Owl turned up, flying across their path. And Uwen blessed himself, and so, Tristen guessed, did many of the men in his company, but he did not turn to see.

In time, on the way, to Dys' rolling gait, he read the unsealed papers, written with a crude pen in a fine, well-schooled hand.

There were the number of men Aeself had said in the muster, by name and quality, as fairly written as any such account his clerks brought him. The message to Ninévrisë was respectful and sadly informed her of the death of very many of the family, by name, and of the execution or death in battle of friends, by name.

And it told her of the fate of the treasury, put away in cisterns deep in Ilefínian, so, the missive said, the Usurper will have hard shift to bring it out again in the winter.

Aeself Endior, your cousin.

Aeself had been right to have given him the letter unsealed, and at his discretion.
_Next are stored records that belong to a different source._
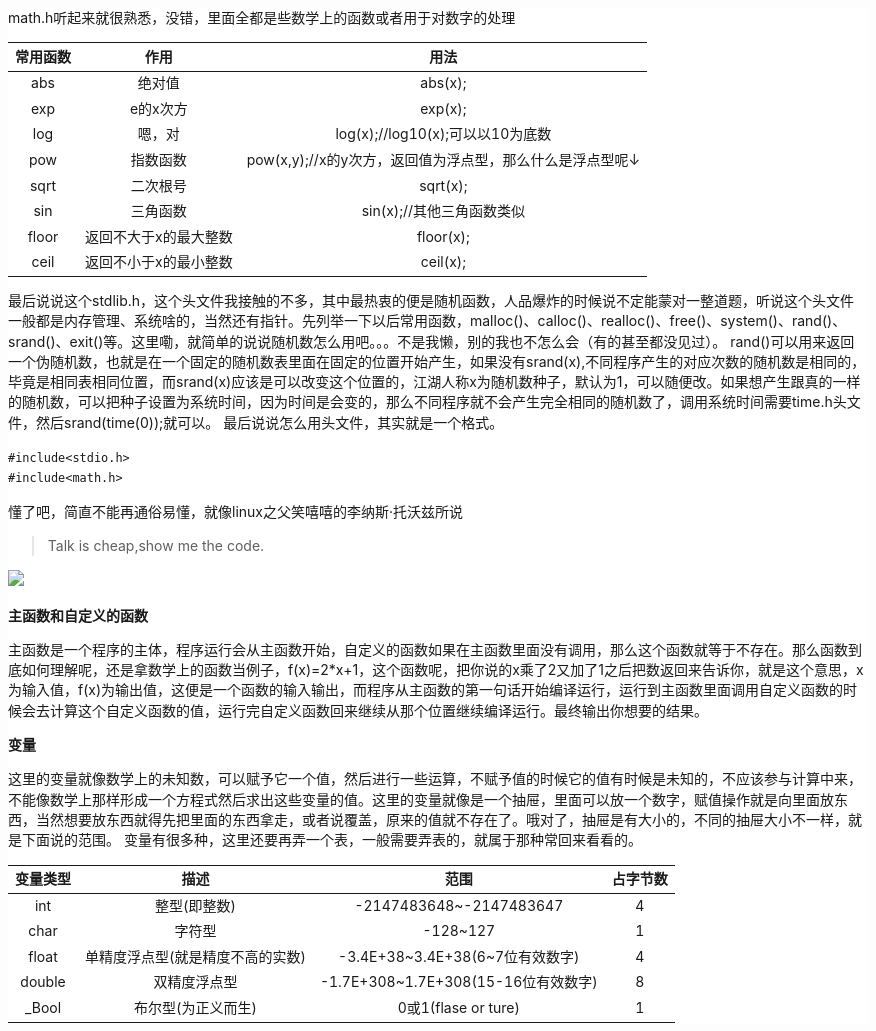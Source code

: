 math.h听起来就很熟悉，没错，里面全都是些数学上的函数或者用于对数字的处理

|  常用函数   |  作用   |  用法   |
|:---:|:---:|:---:|
|  abs   |  绝对值   |  abs(x);   |
|  exp   |  e的x次方   |  exp(x);   |
|  log   |  嗯，对   |  log(x);//log10(x);可以以10为底数   |
|  pow   |  指数函数   |  pow(x,y);//x的y次方，返回值为浮点型，那么什么是浮点型呢↓   |
|  sqrt   | 二次根号    |  sqrt(x);   |
|  sin   |  三角函数   |  sin(x);//其他三角函数类似   |
|  floor  |  返回不大于x的最大整数   |  floor(x);  |
|  ceil   |  返回不小于x的最小整数   |  ceil(x);   |

最后说说这个stdlib.h，这个头文件我接触的不多，其中最热衷的便是随机函数，人品爆炸的时候说不定能蒙对一整道题，听说这个头文件一般都是内存管理、系统啥的，当然还有指针。先列举一下以后常用函数，malloc()、calloc()、realloc()、free()、system()、rand()、srand()、exit()等。这里嘞，就简单的说说随机数怎么用吧。。。不是我懒，别的我也不怎么会（有的甚至都没见过）。
rand()可以用来返回一个伪随机数，也就是在一个固定的随机数表里面在固定的位置开始产生，如果没有srand(x),不同程序产生的对应次数的随机数是相同的，毕竟是相同表相同位置，而srand(x)应该是可以改变这个位置的，江湖人称x为随机数种子，默认为1，可以随便改。如果想产生跟真的一样的随机数，可以把种子设置为系统时间，因为时间是会变的，那么不同程序就不会产生完全相同的随机数了，调用系统时间需要time.h头文件，然后srand(time(0));就可以。
最后说说怎么用头文件，其实就是一个格式。
```
#include<stdio.h>
#include<math.h>
```
懂了吧，简直不能再通俗易懂，就像linux之父笑嘻嘻的李纳斯·托沃兹所说

> Talk is cheap,show me the code. 

![](http://a4.att.hudong.com/88/51/01300000171625121671515852178.jpg)

__主函数和自定义的函数__

主函数是一个程序的主体，程序运行会从主函数开始，自定义的函数如果在主函数里面没有调用，那么这个函数就等于不存在。那么函数到底如何理解呢，还是拿数学上的函数当例子，f(x)=2*x+1，这个函数呢，把你说的x乘了2又加了1之后把数返回来告诉你，就是这个意思，x为输入值，f(x)为输出值，这便是一个函数的输入输出，而程序从主函数的第一句话开始编译运行，运行到主函数里面调用自定义函数的时候会去计算这个自定义函数的值，运行完自定义函数回来继续从那个位置继续编译运行。最终输出你想要的结果。

__变量__

这里的变量就像数学上的未知数，可以赋予它一个值，然后进行一些运算，不赋予值的时候它的值有时候是未知的，不应该参与计算中来，不能像数学上那样形成一个方程式然后求出这些变量的值。这里的变量就像是一个抽屉，里面可以放一个数字，赋值操作就是向里面放东西，当然想要放东西就得先把里面的东西拿走，或者说覆盖，原来的值就不存在了。哦对了，抽屉是有大小的，不同的抽屉大小不一样，就是下面说的范围。
变量有很多种，这里还要再弄一个表，一般需要弄表的，就属于那种常回来看看的。

|  变量类型 |  描述   |  范围   |  占字节数   |
|:---:|:---:|:---:|:---:|
|  int   |  整型(即整数)   |  -2147483648~-2147483647   |  4   |
|  char   |  字符型   |  -128~127   |  1   |
|  float   |  单精度浮点型(就是精度不高的实数)   |  -3.4E+38~3.4E+38(6~7位有效数字)   |  4   |
|  double   |  双精度浮点型   |  -1.7E+308~1.7E+308(15-16位有效数字)   |  8   |
|  _Bool   |  布尔型(为正义而生)   |  0或1(flase or ture)   |  1   |
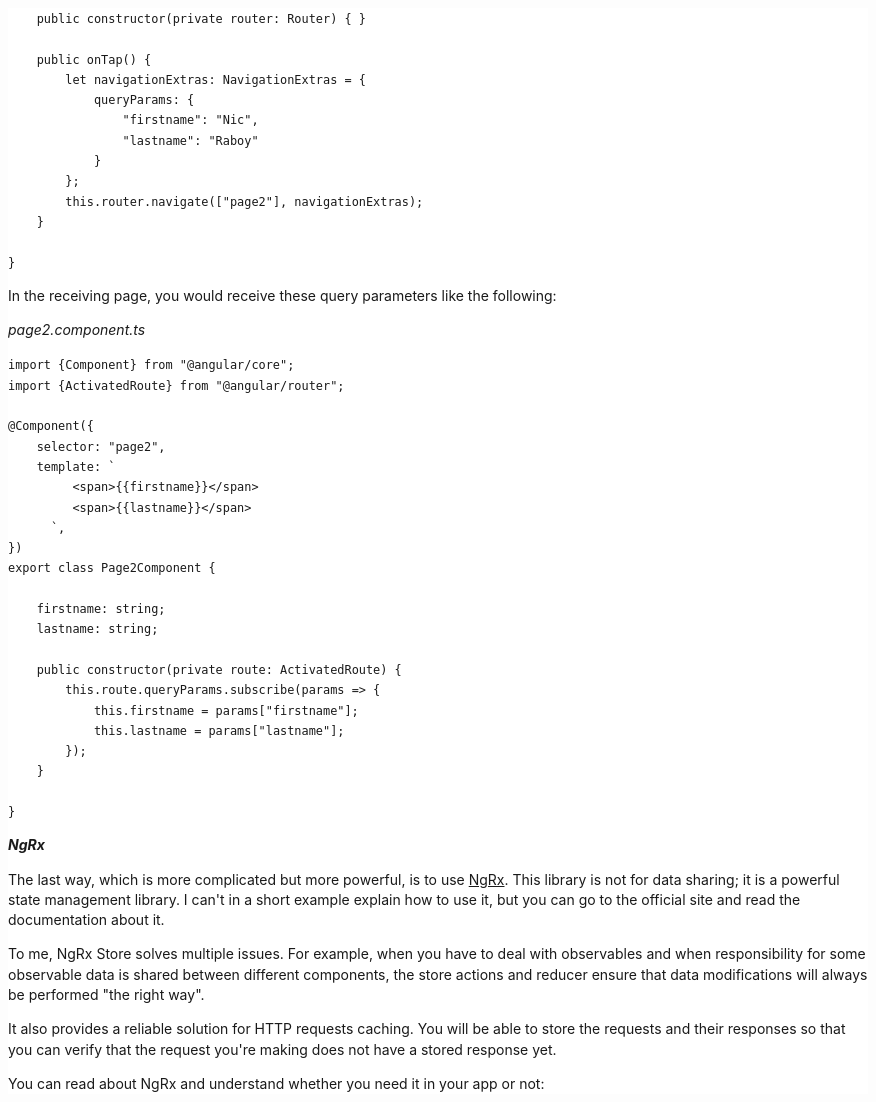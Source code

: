         public constructor(private router: Router) { }

        public onTap() {
            let navigationExtras: NavigationExtras = {
                queryParams: {
                    "firstname": "Nic",
                    "lastname": "Raboy"
                }
            };
            this.router.navigate(["page2"], navigationExtras);
        }

    }

In the receiving page, you would receive these query parameters like the following:

_page2.component.ts_

    import {Component} from "@angular/core";
    import {ActivatedRoute} from "@angular/router";

    @Component({
        selector: "page2",
        template: `
             <span>{{firstname}}</span>
             <span>{{lastname}}</span>
          `,
    })
    export class Page2Component {

        firstname: string;
        lastname: string;

        public constructor(private route: ActivatedRoute) {
            this.route.queryParams.subscribe(params => {
                this.firstname = params["firstname"];
                this.lastname = params["lastname"];
            });
        }

    }

**_NgRx_**

The last way, which is more complicated but more powerful, is to use [NgRx][8]. This library is not for data sharing; it is a powerful state management library. I can't in a short example explain how to use it, but you can go to the official site and read the documentation about it.

To me, NgRx Store solves multiple issues. For example, when you have to deal with observables and when responsibility for some observable data is shared between different components, the store actions and reducer ensure that data modifications will always be performed "the right way".

It also provides a reliable solution for HTTP requests caching. You will be able to store the requests and their responses so that you can verify that the request you're making does not have a stored response yet.

You can read about NgRx and understand whether you need it in your app or not:


[1]: https://i.stack.imgur.com/cH66v.png
[2]: https://angular.io/api/core/OnChanges
[3]: https://i.stack.imgur.com/LSwoP.png
[4]: https://angular.io/api/core/ViewChild
[5]: https://i.stack.imgur.com/8cKec.png
[6]: https://i.stack.imgur.com/YhkJr.png
[7]: https://angular.io/guide/router#query-parameters
[8]: https://ngrx.io/
[9]: https://blog.angular-university.io/angular-2-redux-ngrx-rxjs/
[10]: https://blog.angular-university.io/angular-ngrx-store-and-effects-crash-course/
Knowing what news it had, he might send or not send—and he did not find it prudent to send the original into Guelemara, where his messengers were in danger. He feared the letter might fall into hostile hands, and inform Ryssand where the missing treasury was… although Tasmôrden might have guessed, and doubtless Tasmôrden had probed the wells: Cook had thought of a similar stratagem to save her utensils during Parsynan's regime, and it was not the first time such things had been done. But in the winter, and near-freezing water, Aeself was right: it was not secrecy that would keep the treasury safe, it was the bitter cold of the water.

And by the time the water warmed enough to lower a man in, he intended the wells might have changed hands again… but not that Ryssand should find some way to the gold first. It was knowledge for Ninévrisë to have, first and foremost. He had a gift to give her, when they met in Ilefínian. He saw the moment clear before him, Cefwyn safe and well, and the Regent's banner flying over the courtyard.

The weather in the Amefin hills around him held clear and the sun warmed his back in a way it had not done since the first of winter. Even the air held a different smell, of moisture and melt, and the snow underfoot lost the crispness of deep cold.

"The weather's taken a turn," Uwen said. "It even smells like spring."

So he imagined, and thought a while, and tried to imagine consequences, as Emuin and Mauryl had taught him.

But at the last he saw there was nothing to gain by waiting.

So gathering up the courage to wish change on the world, and blind to all untried things it meant, he willed that the spring come in earnest and the snow depart.

Nothing seemed to oppose that wish, nothing this near, nothing at this moment opposed him.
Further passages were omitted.